What is a rubric?
A rubric is a set of marking criteria that can be used to make marking easier and more consistent. You can also use a rubric to clarify what is expected from students and to give them feedback. GradeMark has rubrics that allow you to assign marks as well as qualitative rubrics for feedback only. There are also simple rubrics called Grading Forms that allow you to enter feedback and optionally marks for a set of criteria.
Rubrics can be useful when you have a group of people doing the marking, as they help to make the marking more consistent. For certain types of marking you can use a rubric to generate the final mark, which saves you time. They also let the student see where they fall in the range of achievement.
You can find instructions on how to set up rubrics on Turnitin’s website.
Type of rubric
- Standard – enter a value for each column, you can weight the score for criteria using percentages
- Custom – enter a value for each cell of the rubric
- Qualitative – feedback only, no scoring.
For a simpler option, you could consider using a Grading Form instead.
Qualitative rubrics
Qualitative rubrics provide feedback only, no marks. They are quite straightforward to set up, you just enter the criteria and levels of achievement and specify feedback for each combination.

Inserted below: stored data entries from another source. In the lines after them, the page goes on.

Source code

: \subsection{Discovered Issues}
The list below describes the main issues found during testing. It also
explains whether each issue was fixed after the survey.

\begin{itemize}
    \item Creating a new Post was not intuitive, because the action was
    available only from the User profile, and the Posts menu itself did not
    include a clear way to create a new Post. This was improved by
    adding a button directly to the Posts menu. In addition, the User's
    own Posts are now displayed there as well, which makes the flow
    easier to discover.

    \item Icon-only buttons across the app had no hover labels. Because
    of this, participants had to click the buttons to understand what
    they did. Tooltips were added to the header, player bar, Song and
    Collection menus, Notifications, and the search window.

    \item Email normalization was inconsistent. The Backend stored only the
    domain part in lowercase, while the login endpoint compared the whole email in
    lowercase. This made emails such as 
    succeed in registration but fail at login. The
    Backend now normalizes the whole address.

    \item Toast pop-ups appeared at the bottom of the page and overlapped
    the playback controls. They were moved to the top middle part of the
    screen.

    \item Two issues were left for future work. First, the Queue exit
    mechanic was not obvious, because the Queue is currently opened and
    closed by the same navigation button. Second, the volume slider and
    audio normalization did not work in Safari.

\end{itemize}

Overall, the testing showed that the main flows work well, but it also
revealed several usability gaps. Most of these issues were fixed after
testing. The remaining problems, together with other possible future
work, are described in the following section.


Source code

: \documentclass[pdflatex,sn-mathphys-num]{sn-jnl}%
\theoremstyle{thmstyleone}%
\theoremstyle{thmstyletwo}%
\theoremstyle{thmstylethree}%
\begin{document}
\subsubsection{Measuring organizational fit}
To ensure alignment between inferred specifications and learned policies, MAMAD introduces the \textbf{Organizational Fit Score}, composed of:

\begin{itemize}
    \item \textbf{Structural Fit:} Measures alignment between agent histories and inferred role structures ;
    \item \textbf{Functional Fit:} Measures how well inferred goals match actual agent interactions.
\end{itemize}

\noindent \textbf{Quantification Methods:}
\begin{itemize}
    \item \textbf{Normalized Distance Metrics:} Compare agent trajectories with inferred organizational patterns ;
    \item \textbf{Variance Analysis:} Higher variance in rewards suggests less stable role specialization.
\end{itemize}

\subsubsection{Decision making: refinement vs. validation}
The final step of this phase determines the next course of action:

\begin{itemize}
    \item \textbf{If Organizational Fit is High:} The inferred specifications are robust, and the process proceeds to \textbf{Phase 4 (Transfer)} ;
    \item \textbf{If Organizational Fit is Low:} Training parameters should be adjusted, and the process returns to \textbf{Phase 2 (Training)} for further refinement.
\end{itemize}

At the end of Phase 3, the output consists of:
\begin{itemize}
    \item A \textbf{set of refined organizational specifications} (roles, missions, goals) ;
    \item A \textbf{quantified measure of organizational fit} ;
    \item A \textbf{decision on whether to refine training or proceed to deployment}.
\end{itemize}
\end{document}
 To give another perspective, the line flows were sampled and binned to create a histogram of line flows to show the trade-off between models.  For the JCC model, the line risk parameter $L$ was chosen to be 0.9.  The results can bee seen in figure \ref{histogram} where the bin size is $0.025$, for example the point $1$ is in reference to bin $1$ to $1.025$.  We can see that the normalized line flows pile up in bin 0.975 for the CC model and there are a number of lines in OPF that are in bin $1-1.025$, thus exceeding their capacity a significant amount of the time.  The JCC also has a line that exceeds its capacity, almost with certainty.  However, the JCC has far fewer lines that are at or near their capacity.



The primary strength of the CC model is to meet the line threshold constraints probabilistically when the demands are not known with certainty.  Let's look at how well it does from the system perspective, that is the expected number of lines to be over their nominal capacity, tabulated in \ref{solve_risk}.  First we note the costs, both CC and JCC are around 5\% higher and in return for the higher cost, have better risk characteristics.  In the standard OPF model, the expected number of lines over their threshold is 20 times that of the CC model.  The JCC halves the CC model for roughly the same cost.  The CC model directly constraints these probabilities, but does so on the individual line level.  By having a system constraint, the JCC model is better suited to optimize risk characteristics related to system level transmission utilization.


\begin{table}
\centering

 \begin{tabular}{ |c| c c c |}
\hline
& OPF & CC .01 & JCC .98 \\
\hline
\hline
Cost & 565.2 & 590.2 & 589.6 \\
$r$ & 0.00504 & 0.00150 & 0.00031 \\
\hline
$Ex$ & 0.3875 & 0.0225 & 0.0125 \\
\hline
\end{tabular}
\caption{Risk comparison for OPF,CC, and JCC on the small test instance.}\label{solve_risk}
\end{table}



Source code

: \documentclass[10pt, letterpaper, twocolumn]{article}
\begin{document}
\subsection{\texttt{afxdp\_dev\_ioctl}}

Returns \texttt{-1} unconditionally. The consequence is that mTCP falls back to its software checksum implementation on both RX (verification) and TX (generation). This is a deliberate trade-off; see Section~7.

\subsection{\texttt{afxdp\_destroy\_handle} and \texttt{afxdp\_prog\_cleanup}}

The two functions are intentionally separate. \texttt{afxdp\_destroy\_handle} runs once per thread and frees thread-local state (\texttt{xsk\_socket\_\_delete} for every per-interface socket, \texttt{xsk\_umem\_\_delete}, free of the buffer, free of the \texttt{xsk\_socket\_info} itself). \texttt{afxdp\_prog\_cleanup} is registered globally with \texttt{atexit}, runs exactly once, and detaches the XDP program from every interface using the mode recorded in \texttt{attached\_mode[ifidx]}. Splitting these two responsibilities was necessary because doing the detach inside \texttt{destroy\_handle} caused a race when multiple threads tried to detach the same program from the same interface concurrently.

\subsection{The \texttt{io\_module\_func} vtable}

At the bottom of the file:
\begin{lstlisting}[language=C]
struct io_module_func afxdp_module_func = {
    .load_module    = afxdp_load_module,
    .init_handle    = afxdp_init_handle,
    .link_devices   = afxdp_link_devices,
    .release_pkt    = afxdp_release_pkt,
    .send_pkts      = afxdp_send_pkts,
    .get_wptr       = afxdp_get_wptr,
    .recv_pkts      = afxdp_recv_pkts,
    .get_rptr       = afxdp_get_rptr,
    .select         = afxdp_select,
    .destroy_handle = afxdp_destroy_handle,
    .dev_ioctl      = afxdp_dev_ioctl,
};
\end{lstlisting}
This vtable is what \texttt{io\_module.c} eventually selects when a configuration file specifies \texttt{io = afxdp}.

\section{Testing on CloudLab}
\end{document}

The main limitation is that there are only a small number of characters available for the criteria names, but you can add more details underneath. The hard bit is writing the criteria and associated feedback, but that’s a topic for another blog post.
For example, you could convert the assessment criteria devised by Margaret Price and Chris Rust at Oxford Brookes University into a qualitative rubric like this one:
Standard rubric
For a standard rubric, you enter a score for each column, that can be scaled by a percentage for each row. When you select a cell, GradeMark multiplies the column score by the row percentage and adds them up. So in the example below, the total score of 73 was calculated as (0.1 x 80) + (0.2 x 70) + (0.5 x 70) + (0.1 x 80) + (0.1 x 80).

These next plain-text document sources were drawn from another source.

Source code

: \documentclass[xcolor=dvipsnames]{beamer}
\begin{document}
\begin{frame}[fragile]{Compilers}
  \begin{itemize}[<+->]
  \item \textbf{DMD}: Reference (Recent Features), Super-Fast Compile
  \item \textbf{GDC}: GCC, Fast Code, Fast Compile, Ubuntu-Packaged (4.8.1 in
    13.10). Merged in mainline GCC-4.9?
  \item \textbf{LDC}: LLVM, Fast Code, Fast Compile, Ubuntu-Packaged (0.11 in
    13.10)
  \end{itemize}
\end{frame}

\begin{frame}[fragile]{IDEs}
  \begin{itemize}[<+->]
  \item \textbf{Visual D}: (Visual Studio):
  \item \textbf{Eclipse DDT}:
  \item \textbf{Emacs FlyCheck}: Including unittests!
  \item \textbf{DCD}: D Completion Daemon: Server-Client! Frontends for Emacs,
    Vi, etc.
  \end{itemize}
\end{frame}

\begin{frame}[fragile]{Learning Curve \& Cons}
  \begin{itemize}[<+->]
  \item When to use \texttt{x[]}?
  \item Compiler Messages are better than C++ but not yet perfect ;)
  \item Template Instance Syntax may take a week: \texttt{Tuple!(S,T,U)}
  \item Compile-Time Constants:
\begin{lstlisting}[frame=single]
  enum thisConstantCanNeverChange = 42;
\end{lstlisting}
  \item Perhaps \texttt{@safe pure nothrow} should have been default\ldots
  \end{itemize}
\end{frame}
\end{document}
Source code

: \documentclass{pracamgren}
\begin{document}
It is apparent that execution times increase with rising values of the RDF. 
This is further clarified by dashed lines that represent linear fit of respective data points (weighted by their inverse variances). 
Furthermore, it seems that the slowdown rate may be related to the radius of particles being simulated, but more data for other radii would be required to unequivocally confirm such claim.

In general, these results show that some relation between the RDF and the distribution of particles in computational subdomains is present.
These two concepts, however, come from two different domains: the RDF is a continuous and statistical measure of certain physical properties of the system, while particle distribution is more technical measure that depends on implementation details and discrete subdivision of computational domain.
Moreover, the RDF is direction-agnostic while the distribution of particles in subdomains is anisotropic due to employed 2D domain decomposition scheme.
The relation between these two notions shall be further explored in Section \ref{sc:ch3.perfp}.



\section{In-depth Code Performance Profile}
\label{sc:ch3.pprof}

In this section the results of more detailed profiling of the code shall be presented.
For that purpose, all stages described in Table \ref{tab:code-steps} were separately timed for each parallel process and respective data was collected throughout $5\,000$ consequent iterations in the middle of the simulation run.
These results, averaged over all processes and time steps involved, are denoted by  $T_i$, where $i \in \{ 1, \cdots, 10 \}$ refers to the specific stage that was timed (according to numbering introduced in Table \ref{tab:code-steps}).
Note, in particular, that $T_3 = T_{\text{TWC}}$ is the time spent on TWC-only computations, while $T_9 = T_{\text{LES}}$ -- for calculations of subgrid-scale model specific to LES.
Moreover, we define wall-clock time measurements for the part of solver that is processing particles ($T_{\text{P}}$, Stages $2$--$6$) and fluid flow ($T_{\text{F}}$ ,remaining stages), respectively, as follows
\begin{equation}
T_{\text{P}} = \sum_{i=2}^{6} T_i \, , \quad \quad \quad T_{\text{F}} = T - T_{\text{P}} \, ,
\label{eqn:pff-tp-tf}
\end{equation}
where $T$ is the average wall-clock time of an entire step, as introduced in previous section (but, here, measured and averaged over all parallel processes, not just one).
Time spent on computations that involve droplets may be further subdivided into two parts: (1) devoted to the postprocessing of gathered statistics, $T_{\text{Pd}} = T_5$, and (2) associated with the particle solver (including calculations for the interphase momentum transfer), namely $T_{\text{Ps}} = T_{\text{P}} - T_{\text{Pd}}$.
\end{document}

You can choose to apply the calculated score to the grade, or you can overwrite it and enter a different grade. I think it’s quite difficult to work out how you want to allocate the scores in a standard rubric, because each column can only have one mark associated with it. So for example if you have a column for a 2.1 level, you may want to assign a mark varying between say 70% and 80%, but you have to pick just one mark. The solution is probably to make the criteria sufficiently detailed that you can assign just one mark for each column and then total them to calculate your overall grade. This can save the markers quite a bit of time.
Custom rubric
A custom rubric is another quantitative rubric that can calculate marks, but this time you can enter a different value for each cell (but again only one value per cell).

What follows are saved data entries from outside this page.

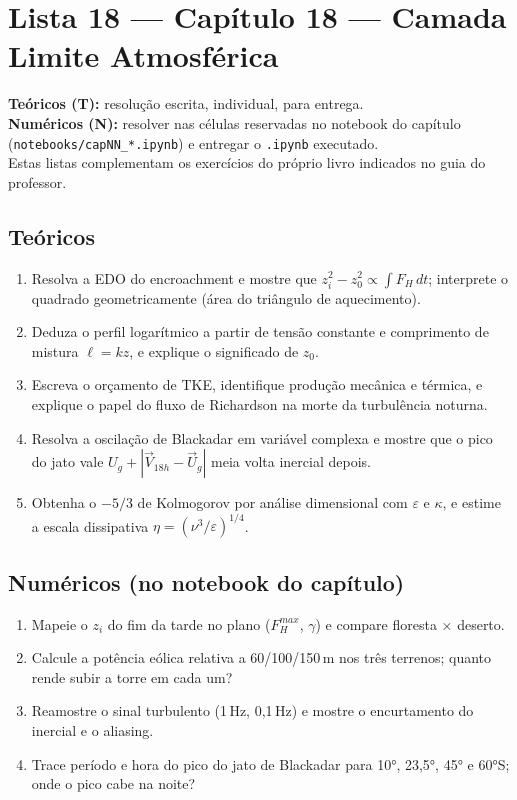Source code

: \documentclass[11pt]{article}
\newcommand{\instrucoes}{%
\begin{caixalista}
\textbf{Teóricos (T):} resolução escrita, individual, para entrega.\\
\textbf{Numéricos (N):} resolver nas células reservadas no notebook do
capítulo (\texttt{notebooks/capNN\_*.ipynb}) e entregar o
\texttt{.ipynb} executado.\\
Estas listas complementam os exercícios do próprio livro indicados no
guia do professor.
\end{caixalista}}
\begin{document}
\clearpage
\section*{Lista 18 --- Capítulo 18 --- Camada Limite Atmosférica}
\instrucoes

\subsection*{Teóricos}

\begin{enumerate}[label=\textbf{T\arabic*.},itemsep=4pt]
  \item Resolva a EDO do encroachment e mostre que
        $z_i^2 - z_0^2 \propto \int F_H\,dt$; interprete o quadrado
        geometricamente (área do triângulo de aquecimento).
  \item Deduza o perfil logarítmico a partir de tensão constante e
        comprimento de mistura $\ell = kz$, e explique o significado
        de $z_0$.
  \item Escreva o orçamento de TKE, identifique produção mecânica e
        térmica, e explique o papel do fluxo de Richardson na morte da
        turbulência noturna.
  \item Resolva a oscilação de Blackadar em variável complexa e mostre
        que o pico do jato vale $U_g + |{\vec V}_{18h} - \vec U_g|$
        meia volta inercial depois.
  \item Obtenha o $-5/3$ de Kolmogorov por análise dimensional com
        $\varepsilon$ e $\kappa$, e estime a escala dissipativa
        $\eta = (\nu^3/\varepsilon)^{1/4}$.
\end{enumerate}

\subsection*{Numéricos (no notebook do capítulo)}

\begin{enumerate}[label=\textbf{N\arabic*.},itemsep=4pt]
  \item Mapeie o $z_i$ do fim da tarde no plano
        ($F_H^{max}$, $\gamma$) e compare floresta × deserto.
  \item Calcule a potência eólica relativa a 60/100/150\,m nos três
        terrenos; quanto rende subir a torre em cada um?
  \item Reamostre o sinal turbulento (1\,Hz, 0{,}1\,Hz) e mostre o
        encurtamento do inercial e o aliasing.
  \item Trace período e hora do pico do jato de Blackadar para 10°,
        23{,}5°, 45° e 60°S; onde o pico cabe na noite?
\end{enumerate}
\end{document}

This gives you a bit more flexibility, as you can vary the scores between rows, but I think the criteria would still need to be quite detailed in order for this to be usable. Rubrics such as this have been used to mark short questions where each question can be given between 1 and 8 marks. In this case each row was a question number and the columns were numbers 1 to 8.
Grading Form
Grading forms are much simpler, just a list of criteria for which you can add your feedback and, optionally, a mark. They can be useful to structure feedback and make sure all areas are covered.
Conclusion
In summary, GradeMark rubrics can be useful in providing feedback to students. They can save time when used to calculate marks but this needs careful planning.